How diagnostics pave the way for disease control

Heartbreaking scenes fill our TV screens and social media feeds, showing all too clearly how extreme events like earthquakes, tsunamis, hurricanes, floods and fires severely impact people, economies and infrastructure.1, 2 But what about the disease outbreaks that follow in the wake of these events – often after the TV cameras have left – which may kill hundreds of thousands more than the disaster itself?2, 3 

In light of recent natural disasters such as the Turkey-Syria earthquake, Medix Biochemica asks: How can diagnostics providers rise to the challenge and play a role in curbing these deadly outbreaks?

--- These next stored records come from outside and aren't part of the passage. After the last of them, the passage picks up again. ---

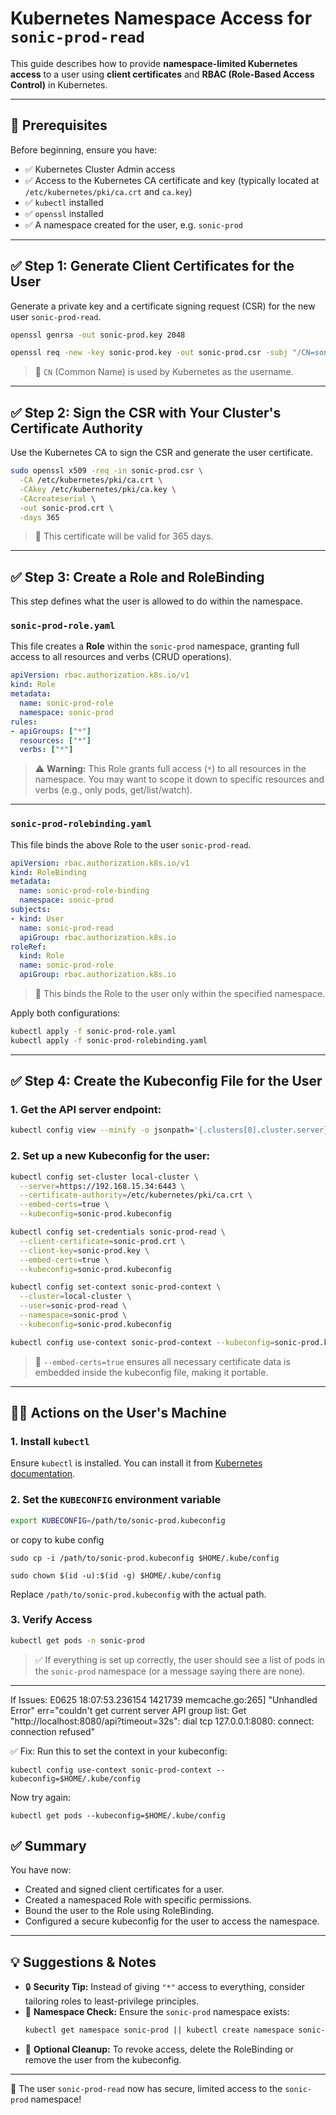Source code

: # Kubernetes Namespace Access for `sonic-prod-read`

This guide describes how to provide **namespace-limited Kubernetes access** to a user using **client certificates** and **RBAC (Role-Based Access Control)** in Kubernetes.

---

## 🔐 Prerequisites

Before beginning, ensure you have:

- ✅ Kubernetes Cluster Admin access
- ✅ Access to the Kubernetes CA certificate and key (typically located at `/etc/kubernetes/pki/ca.crt` and `ca.key`)
- ✅ `kubectl` installed
- ✅ `openssl` installed
- ✅ A namespace created for the user, e.g. `sonic-prod`

---

## ✅ Step 1: Generate Client Certificates for the User

Generate a private key and a certificate signing request (CSR) for the new user `sonic-prod-read`.

```bash
openssl genrsa -out sonic-prod.key 2048

openssl req -new -key sonic-prod.key -out sonic-prod.csr -subj "/CN=sonic-prod-read"
```

> 📝 `CN` (Common Name) is used by Kubernetes as the username.

---

## ✅ Step 2: Sign the CSR with Your Cluster's Certificate Authority

Use the Kubernetes CA to sign the CSR and generate the user certificate.

```bash
sudo openssl x509 -req -in sonic-prod.csr \
  -CA /etc/kubernetes/pki/ca.crt \
  -CAkey /etc/kubernetes/pki/ca.key \
  -CAcreateserial \
  -out sonic-prod.crt \
  -days 365
```

> 📝 This certificate will be valid for 365 days.

---

## ✅ Step 3: Create a Role and RoleBinding

This step defines what the user is allowed to do within the namespace.

### `sonic-prod-role.yaml`

This file creates a **Role** within the `sonic-prod` namespace, granting full access to all resources and verbs (CRUD operations).

```yaml
apiVersion: rbac.authorization.k8s.io/v1
kind: Role
metadata:
  name: sonic-prod-role
  namespace: sonic-prod
rules:
- apiGroups: ["*"]
  resources: ["*"]
  verbs: ["*"]
```

> ⚠️ **Warning:** This Role grants full access (`*`) to all resources in the namespace. You may want to scope it down to specific resources and verbs (e.g., only pods, get/list/watch).

---

### `sonic-prod-rolebinding.yaml`

This file binds the above Role to the user `sonic-prod-read`.

```yaml
apiVersion: rbac.authorization.k8s.io/v1
kind: RoleBinding
metadata:
  name: sonic-prod-role-binding
  namespace: sonic-prod
subjects:
- kind: User
  name: sonic-prod-read
  apiGroup: rbac.authorization.k8s.io
roleRef:
  kind: Role
  name: sonic-prod-role
  apiGroup: rbac.authorization.k8s.io
```

> 📝 This binds the Role to the user only within the specified namespace.

Apply both configurations:

```bash
kubectl apply -f sonic-prod-role.yaml
kubectl apply -f sonic-prod-rolebinding.yaml
```

---

## ✅ Step 4: Create the Kubeconfig File for the User

### 1. Get the API server endpoint:

```bash
kubectl config view --minify -o jsonpath='{.clusters[0].cluster.server}'
```

### 2. Set up a new Kubeconfig for the user:

```bash
kubectl config set-cluster local-cluster \
  --server=https://192.168.15.34:6443 \
  --certificate-authority=/etc/kubernetes/pki/ca.crt \
  --embed-certs=true \
  --kubeconfig=sonic-prod.kubeconfig

kubectl config set-credentials sonic-prod-read \
  --client-certificate=sonic-prod.crt \
  --client-key=sonic-prod.key \
  --embed-certs=true \
  --kubeconfig=sonic-prod.kubeconfig

kubectl config set-context sonic-prod-context \
  --cluster=local-cluster \
  --user=sonic-prod-read \
  --namespace=sonic-prod \
  --kubeconfig=sonic-prod.kubeconfig

kubectl config use-context sonic-prod-context --kubeconfig=sonic-prod.kubeconfig
```

> 📝 `--embed-certs=true` ensures all necessary certificate data is embedded inside the kubeconfig file, making it portable.

---

## 🧑‍💻 Actions on the User's Machine

### 1. Install `kubectl`

Ensure `kubectl` is installed. You can install it from [Kubernetes documentation](https://kubernetes.io/docs/tasks/tools/).

### 2. Set the `KUBECONFIG` environment variable

```bash
export KUBECONFIG=/path/to/sonic-prod.kubeconfig
```

or copy to kube config
```commandline
sudo cp -i /path/to/sonic-prod.kubeconfig $HOME/.kube/config
```

```commandline
sudo chown $(id -u):$(id -g) $HOME/.kube/config
```


Replace `/path/to/sonic-prod.kubeconfig` with the actual path.

### 3. Verify Access

```bash
kubectl get pods -n sonic-prod
```

> ✅ If everything is set up correctly, the user should see a list of pods in the `sonic-prod` namespace (or a message saying there are none).

---

If Issues:
E0625 18:07:53.236154 1421739 memcache.go:265] "Unhandled Error" err="couldn't get current server API group list: Get \"http://localhost:8080/api?timeout=32s\": dial tcp 127.0.0.1:8080: connect: connection refused"

✅ Fix:
Run this to set the context in your kubeconfig:

```commandline
kubectl config use-context sonic-prod-context --kubeconfig=$HOME/.kube/config
```
Now try again:

```commandline
kubectl get pods --kubeconfig=$HOME/.kube/config
```

## ✅ Summary

You have now:

- Created and signed client certificates for a user.
- Created a namespaced Role with specific permissions.
- Bound the user to the Role using RoleBinding.
- Configured a secure kubeconfig for the user to access the namespace.

---

## 💡 Suggestions & Notes

- 🔒 **Security Tip:** Instead of giving `"*"` access to everything, consider tailoring roles to least-privilege principles.
- 📁 **Namespace Check:** Ensure the `sonic-prod` namespace exists:  
  ```bash
  kubectl get namespace sonic-prod || kubectl create namespace sonic-prod
  ```
- 🧼 **Optional Cleanup:** To revoke access, delete the RoleBinding or remove the user from the kubeconfig.

---

🎉 The user `sonic-prod-read` now has secure, limited access to the `sonic-prod` namespace!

Approximately 45 000 lives are lost every year due to natural disasters around the world2 and, while many people are killed in the short term due to structural collapse, those who survive the immediate effects of the disaster face the life-threatening problem of infectious and vector-borne disease outbreaks.2, 3 It’s estimated that annually over 700 000 post-disaster deaths are caused by infectious diseases.2

It’s statistics like these that inspire us at Medix Biochemica and our clients to work to make a difference. 


Why do diseases spread more rapidly after a natural disaster?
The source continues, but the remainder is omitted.